Her name is Margot! I've had her for about a month and a half now and she's just wonderful. Just gotta work on her confidence!


----------



## Char (12 mo ago)

Hey! Just posted about my 10 month old puppy who has issues being left alone and started barking at night too. I don't have any solutions, but wondered how you got on? We do alone time in the crate, but only once a day with my husband in the kitchen/upstairs. No treats as this just used to distract her, then she would start the howling when done! We have built up to an hour with no barking and she sleeps for much of this time. Sometimes she still only lasts 20 minutes until the first woof, but it has improved. We now have a trainer that has suggested we don't put her in the crate for alone time in the day, but leave her loose in the living room, where her crate is. Firstly just leaving doors open and doing 'flitting' between rooms until she hopefully stops following us! I am a bit worried about this, as I feel we have made progress with the crate in the day and am also concerned about the furniture etc. She doesn't damage anything normally, but she may act differently when we're not there. My husband also works from home and she is attached to him as well as me. Should we ditch aline time in the crate for the day, or maybe do a combo of one crate session and a few flitting routines daily left loose in the living room? It has taken months to get her to sleep in there alone as an older puppy and I don't want to waste this and start another technique. We just want to go out for 2 hours without her and gave not done so for 10 months!


----------



## 94Magna_Tom (Feb 23, 2021)

@Char I would try puppy proofing an entire room for her and leaving her in there for the 2 hour period to see how it goes. Do you have a video camera to watch her? They're not very expensive (i got 2/$90) and they allow you to know how shes doing. I used the kitchen as it was easiest to puppy proof for me (no rugs & no soft furniture).


----------



## Char (12 mo ago)

94Magna_Tom said:


> @Char I would try puppy proofing an entire room for her and leaving her in there for the 2 hour period to see how it goes. Do you have a video camera to watch her? They're not very expensive (i got 2/$90) and they allow you to know how shes doing. I used the kitchen as it was easiest to puppy proof for me (no rugs & no soft furniture).

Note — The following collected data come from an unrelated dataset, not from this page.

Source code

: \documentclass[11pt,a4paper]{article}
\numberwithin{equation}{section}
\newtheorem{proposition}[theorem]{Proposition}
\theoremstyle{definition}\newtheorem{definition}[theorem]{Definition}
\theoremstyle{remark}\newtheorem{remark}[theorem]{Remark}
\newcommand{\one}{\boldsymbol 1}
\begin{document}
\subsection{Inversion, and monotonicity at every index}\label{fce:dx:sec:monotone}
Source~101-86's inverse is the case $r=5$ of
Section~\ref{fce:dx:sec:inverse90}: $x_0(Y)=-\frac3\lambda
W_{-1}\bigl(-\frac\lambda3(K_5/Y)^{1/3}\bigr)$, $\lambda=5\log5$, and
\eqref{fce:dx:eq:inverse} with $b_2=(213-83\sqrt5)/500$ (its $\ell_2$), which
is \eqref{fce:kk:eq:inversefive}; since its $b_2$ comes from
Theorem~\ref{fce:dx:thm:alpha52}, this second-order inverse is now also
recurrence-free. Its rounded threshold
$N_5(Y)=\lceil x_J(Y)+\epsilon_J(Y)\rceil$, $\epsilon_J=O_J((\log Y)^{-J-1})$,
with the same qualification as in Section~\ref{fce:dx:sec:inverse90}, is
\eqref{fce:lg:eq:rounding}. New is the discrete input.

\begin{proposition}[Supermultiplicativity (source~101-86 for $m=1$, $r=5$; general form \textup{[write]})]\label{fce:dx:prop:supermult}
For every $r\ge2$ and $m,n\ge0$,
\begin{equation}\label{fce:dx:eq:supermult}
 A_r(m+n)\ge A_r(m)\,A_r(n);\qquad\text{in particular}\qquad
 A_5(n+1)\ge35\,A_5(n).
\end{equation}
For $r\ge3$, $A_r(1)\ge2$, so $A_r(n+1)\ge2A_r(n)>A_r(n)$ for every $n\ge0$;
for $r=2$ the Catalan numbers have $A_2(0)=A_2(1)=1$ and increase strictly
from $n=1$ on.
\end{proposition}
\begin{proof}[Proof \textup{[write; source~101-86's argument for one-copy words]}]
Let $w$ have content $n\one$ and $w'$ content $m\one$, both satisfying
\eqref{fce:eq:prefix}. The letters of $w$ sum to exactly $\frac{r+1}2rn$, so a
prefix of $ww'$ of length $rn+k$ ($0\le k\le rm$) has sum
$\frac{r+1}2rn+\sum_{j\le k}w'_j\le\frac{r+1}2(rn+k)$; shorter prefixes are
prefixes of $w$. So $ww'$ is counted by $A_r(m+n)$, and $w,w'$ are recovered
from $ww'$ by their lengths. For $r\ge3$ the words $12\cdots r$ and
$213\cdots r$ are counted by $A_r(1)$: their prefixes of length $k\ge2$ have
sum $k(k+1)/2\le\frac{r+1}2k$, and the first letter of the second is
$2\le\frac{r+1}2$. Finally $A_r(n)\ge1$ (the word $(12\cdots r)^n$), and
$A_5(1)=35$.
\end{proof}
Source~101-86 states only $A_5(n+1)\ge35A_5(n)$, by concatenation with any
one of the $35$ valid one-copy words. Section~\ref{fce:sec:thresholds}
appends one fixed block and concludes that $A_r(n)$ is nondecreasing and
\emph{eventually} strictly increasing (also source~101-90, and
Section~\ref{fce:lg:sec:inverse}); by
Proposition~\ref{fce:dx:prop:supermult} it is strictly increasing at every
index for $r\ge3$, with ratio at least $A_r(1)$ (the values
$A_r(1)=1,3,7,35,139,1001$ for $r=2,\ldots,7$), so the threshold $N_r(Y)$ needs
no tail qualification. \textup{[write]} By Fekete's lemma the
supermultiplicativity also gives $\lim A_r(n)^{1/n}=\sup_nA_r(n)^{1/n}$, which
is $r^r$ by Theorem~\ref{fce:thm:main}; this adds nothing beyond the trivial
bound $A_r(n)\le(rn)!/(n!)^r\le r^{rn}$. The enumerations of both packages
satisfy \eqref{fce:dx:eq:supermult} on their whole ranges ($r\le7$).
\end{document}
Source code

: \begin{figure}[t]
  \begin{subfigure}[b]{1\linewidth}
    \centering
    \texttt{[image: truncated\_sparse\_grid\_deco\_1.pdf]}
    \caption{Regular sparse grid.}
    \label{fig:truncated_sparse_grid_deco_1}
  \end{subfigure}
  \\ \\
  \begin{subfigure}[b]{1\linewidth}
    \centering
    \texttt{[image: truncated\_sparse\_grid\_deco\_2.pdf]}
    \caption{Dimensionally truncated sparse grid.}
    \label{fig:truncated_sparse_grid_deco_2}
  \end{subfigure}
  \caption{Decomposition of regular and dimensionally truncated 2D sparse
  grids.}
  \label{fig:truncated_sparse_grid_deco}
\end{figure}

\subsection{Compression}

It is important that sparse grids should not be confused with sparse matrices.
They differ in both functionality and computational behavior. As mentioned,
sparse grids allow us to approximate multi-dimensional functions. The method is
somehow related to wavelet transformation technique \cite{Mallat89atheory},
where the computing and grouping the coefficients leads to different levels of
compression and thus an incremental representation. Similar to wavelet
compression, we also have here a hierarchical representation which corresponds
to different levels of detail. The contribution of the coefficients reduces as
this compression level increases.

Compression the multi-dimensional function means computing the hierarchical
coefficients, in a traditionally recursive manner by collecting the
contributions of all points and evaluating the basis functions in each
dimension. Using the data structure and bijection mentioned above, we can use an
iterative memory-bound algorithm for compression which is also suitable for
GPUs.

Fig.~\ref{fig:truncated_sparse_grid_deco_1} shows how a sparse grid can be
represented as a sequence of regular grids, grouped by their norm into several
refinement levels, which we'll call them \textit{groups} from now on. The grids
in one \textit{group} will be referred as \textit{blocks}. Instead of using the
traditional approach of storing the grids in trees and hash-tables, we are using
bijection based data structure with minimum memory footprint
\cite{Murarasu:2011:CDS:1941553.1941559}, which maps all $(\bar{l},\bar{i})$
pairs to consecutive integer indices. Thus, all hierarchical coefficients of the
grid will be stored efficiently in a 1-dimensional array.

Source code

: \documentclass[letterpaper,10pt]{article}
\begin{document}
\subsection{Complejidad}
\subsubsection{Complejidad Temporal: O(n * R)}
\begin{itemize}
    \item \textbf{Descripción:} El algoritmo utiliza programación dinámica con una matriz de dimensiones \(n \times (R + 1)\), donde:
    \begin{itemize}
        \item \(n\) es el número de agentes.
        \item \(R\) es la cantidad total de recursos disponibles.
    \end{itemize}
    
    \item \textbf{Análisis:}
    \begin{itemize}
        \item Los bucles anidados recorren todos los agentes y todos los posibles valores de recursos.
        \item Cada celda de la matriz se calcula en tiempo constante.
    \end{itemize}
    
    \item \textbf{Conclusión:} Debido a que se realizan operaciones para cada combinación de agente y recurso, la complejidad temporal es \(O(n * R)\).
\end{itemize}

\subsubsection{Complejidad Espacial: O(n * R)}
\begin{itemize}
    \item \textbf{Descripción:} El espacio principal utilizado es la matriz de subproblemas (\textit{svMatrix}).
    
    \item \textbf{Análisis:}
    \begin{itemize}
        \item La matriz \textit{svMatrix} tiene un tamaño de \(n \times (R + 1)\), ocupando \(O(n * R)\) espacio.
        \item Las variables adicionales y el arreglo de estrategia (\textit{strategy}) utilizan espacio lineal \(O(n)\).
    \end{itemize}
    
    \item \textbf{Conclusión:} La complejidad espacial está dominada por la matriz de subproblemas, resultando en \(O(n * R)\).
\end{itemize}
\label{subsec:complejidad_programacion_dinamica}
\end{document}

Thanks and yes we have a camera, which is how we found out she went crazy in the crate a couple of months ago when left for an hour! The crate is large and she can lay out, stand up and move around easily. The trainer said to leave her in living room as she likes it their best, the kitchen however is safer, but she has never been left in the kitchen with the door shut. I also worry my neighbour's dogs will be heard more in the kitchen. Only other place is the hallway, which she likes but can see out the front door as it's glazed which may not be great for her anxiousness! I just wondered if we should continue with the crate in the day as we think we're making slow progress, after starting from scratch again a couple.of months ago. I was surprised the trainer said to stop using the crate and start just leaving her in the living room, as advice I have seen is don't trust any puppy under 18 months on their own with soft furnishings! So confused.


----------



## Starvt (Nov 5, 2019)

It seems crazy to me that the trainer said to stop crating your pup. There are many benefits to a dog easily accepting being crated. As you said, for safety to prevent ingesting items (I've seen everything from dog toys and kids toys, medication, rugs, bedding, drywall, clothing...), but also in case of emergency, boarding or hospitalization at the vet, cage rest requirements, travel, or if you have visitors or workers in your house.
I like your idea of doing sessions of crating as well as sessions being alone while loose. I think it can be helpful to see it as two separate skills, which should be eventually combined (just like many other skills).
One thing I have done with my current puppy, is that I have a crate with a favorite bed by my feet at my desk. I put her in there mid-morning and she sleeps for several hours while I work. So this works on her crating but not separation.
For separation I have baby gates in various doorways, and to start I would make quick trips (laundry, bathroom, etc). 
I quickly was able to progress to leaving for short absences during the work/crating times and now I can come and go as much and as long as I please.


----------



## 94Magna_Tom (Feb 23, 2021)

Char said:


> I have seen is don't trust any puppy under 18 months on their own with soft furnishings! So confused.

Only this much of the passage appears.